Можно представить себе встречное соображение, что "малая форма" (стихотворение, чеховский или зайцевский рассказ) и "большая форма" (толстовский роман") трудносравнимы. Мы уже отмечали выше в иной связи, что произведения Чехова – это, в сущности, та же "большая форма", сжатая до малых размеров, как бы находящаяся под огромным давлением в сотни атмосфер; чеховские детали тоже, понятным образом, являются объектом такого "сжимающего" воздействия. Но, может быть, внешне краткая повторяющаяся деталь у Чехова, Зайцева, Бунина и др. все же подобна повторяющейся детали в небольших по объему произведениях Пушкина-прозаика, Лермонтова-прозаика, Гоголя, Короленко, Гаршина и т.д.? Нет, ибо у них такая деталь кратка "по-настоящему" – здесь нет аналогичного семантического сжатия. Как это и естественно для прозы, у них повторяющаяся деталь наряду с деталями не повторяющимися выполняет сюжетообразующую функцию. Знаменитый "заячий тулупчик" в "Капитанской дочке" у Пушкина оказывает немалое воздействие на судьбы героев. Так, Гринев будет помилован Пугачевым благодаря напоминанию Савельича о тулупчике, а в другой раз кара едва не постигнет уже Савельича за очередное напоминание Пугачеву о тулупчике. И образ самого Пугачева дополнительно психологически вырисовывается благодаря ситуациям с "заячьим тулупчиком". Кроме того, эта деталь вносит в сюжет свежую юмористическую струю и выполняет еще ряд задач. У Чехова и его последователей деталь может повторяться в чисто ассоциативных целях – без заметной сюжетной мотивировки (вспомним пряник из "Степи"). Повторяться может деталь, слабо связанная с сюжетом, именно потому, что задача повтора здесь в "свертывании" содержания, в смысловом "уплотнении" повествования путем неоднократных возвратов к пройденному (но на новом уровне). Повествование пронизывается пучками ассоциаций, образует своего рода семантические "петли", "узелки" и т.п.
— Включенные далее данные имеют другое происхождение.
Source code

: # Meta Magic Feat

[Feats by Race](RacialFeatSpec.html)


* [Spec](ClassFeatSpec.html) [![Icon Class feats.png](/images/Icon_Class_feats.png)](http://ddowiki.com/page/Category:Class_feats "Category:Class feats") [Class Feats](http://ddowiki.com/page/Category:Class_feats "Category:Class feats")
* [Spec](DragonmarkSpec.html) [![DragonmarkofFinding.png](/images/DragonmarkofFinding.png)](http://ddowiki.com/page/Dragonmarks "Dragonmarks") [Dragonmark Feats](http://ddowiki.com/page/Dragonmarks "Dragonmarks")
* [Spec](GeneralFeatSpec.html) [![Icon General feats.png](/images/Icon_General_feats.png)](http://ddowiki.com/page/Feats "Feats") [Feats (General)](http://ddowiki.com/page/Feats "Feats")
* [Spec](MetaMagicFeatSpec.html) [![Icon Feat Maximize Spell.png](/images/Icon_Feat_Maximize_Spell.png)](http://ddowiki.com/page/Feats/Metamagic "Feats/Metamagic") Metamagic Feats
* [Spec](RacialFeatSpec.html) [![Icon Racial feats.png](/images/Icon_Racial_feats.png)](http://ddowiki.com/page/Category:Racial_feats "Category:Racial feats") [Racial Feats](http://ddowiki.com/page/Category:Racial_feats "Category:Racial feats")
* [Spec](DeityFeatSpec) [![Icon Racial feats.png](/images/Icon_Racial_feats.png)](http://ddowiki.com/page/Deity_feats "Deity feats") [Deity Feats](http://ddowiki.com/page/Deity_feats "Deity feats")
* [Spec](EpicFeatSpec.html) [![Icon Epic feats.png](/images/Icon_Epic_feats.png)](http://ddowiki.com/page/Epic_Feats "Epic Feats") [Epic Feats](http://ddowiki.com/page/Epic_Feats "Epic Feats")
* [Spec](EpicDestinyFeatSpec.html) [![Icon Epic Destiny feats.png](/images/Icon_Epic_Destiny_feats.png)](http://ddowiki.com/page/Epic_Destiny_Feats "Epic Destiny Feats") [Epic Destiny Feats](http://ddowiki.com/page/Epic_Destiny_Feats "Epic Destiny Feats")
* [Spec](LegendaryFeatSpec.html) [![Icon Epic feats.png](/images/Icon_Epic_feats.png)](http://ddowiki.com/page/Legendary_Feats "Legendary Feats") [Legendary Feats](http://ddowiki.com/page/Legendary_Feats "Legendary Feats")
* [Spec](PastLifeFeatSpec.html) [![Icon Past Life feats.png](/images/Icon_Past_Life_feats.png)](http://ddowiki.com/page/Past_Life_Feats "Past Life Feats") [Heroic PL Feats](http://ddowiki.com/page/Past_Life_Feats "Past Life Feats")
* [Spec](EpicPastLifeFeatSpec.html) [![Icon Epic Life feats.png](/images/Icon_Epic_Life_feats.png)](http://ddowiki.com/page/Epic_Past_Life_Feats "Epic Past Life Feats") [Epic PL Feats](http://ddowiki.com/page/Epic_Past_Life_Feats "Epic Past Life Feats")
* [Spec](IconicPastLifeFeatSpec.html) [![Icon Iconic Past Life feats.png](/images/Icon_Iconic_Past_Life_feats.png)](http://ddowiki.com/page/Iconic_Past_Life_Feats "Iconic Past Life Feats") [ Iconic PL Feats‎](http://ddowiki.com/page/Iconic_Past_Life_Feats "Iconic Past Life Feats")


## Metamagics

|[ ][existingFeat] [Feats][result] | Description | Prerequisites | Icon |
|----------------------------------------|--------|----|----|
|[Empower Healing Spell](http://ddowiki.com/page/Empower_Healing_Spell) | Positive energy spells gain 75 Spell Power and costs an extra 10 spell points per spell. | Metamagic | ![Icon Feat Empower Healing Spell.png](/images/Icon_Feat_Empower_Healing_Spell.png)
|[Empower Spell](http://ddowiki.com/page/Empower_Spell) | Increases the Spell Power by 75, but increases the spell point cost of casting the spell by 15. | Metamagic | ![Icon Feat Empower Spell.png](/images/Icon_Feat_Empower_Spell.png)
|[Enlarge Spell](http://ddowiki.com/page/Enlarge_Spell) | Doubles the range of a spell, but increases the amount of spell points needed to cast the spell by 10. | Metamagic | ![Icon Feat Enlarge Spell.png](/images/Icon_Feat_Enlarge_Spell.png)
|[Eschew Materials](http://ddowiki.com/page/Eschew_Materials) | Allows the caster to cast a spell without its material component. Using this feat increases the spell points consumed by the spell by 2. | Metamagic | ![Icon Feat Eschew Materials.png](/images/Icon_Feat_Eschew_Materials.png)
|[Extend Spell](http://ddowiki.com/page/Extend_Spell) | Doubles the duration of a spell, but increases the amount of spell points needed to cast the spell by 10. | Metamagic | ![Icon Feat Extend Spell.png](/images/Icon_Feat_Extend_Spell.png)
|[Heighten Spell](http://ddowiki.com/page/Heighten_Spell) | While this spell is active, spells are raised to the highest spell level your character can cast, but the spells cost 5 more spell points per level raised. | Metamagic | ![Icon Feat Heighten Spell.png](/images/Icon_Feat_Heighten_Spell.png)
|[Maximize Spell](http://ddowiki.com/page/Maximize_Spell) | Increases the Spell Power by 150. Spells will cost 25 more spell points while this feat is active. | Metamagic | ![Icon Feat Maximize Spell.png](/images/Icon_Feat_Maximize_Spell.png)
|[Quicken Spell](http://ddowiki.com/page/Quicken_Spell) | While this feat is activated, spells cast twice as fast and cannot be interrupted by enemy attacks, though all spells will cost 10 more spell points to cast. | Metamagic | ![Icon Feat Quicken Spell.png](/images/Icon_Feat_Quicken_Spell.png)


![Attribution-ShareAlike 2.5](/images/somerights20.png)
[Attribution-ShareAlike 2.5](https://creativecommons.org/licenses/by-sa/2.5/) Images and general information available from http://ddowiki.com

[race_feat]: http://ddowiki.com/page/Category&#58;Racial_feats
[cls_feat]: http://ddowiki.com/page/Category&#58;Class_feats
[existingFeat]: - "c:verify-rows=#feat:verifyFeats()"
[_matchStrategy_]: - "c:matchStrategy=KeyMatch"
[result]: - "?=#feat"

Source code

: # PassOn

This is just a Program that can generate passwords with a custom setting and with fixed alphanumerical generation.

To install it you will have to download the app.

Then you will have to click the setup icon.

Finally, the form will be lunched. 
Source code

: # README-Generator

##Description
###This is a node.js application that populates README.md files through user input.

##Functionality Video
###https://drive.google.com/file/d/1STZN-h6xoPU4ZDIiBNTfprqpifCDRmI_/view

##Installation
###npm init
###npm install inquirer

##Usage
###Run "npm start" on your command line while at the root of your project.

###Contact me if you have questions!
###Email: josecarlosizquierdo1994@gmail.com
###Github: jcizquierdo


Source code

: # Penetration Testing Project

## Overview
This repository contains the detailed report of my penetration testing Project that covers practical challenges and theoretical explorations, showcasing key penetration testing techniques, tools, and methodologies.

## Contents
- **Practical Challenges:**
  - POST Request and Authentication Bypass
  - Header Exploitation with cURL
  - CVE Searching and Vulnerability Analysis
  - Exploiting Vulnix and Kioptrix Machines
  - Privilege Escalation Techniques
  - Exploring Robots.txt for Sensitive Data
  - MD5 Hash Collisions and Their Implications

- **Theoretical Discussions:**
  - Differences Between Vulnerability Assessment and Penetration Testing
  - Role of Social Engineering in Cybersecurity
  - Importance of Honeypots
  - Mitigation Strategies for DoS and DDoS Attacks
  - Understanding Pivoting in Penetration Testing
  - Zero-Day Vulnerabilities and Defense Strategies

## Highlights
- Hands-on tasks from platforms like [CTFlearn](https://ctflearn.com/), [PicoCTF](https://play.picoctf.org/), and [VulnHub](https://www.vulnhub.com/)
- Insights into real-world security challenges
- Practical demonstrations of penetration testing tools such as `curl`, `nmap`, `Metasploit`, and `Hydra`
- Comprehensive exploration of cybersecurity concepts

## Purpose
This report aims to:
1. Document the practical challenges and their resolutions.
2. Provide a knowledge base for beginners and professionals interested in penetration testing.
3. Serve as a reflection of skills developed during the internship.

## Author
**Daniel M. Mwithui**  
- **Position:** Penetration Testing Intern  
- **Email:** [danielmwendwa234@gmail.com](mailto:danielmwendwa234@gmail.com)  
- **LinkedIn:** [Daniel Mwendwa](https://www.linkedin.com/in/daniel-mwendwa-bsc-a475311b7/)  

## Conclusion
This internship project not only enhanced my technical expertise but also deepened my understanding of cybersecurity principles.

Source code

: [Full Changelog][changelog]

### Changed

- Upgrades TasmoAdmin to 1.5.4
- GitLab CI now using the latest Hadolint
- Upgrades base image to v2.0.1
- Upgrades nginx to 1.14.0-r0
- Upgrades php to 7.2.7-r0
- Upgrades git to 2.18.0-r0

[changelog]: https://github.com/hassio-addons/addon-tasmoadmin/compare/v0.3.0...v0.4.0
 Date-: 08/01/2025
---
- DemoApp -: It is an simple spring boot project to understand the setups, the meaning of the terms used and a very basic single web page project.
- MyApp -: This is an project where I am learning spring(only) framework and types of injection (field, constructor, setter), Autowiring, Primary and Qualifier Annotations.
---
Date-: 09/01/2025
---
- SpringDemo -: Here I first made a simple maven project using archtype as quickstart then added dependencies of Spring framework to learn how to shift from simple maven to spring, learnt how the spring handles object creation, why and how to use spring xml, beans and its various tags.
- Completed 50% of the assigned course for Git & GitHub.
Не случайно Чехов просил А.Н. Плещеева: "Похлопочите, чтобы моя "Степь" вся целиком вошла в один номер, ибо дробить ее невозможно..." (II п, 185). Казалось бы, автор сам разделил ("раздробил") произведение на главы! Но все же в словах Чехова воплотилась не какая-то субъективная авторская прихоть, а стилистическая интуиция большого мастера. Разнести в разные журнальные номера художественный текст, насквозь пронизанный единой сетью ассоциаций, значило бы разрушить присущий ему принцип развертывания содержания – как бы разъять надвое кровеносную систему живого организма. По тем же причинам немыслимо (да и никому, наверное, не придет в голову) разделить для публикации лирическое стихотворение – то же фетовское "Буря на небе вечернем".
Сумев воспользоваться в прозе поэтическими по своему происхождению приемами лаконизации повествования, писатели серебряного века на деле показали, что такой синтез прозы с поэзией – не игрушка, а серьезный инструмент художника.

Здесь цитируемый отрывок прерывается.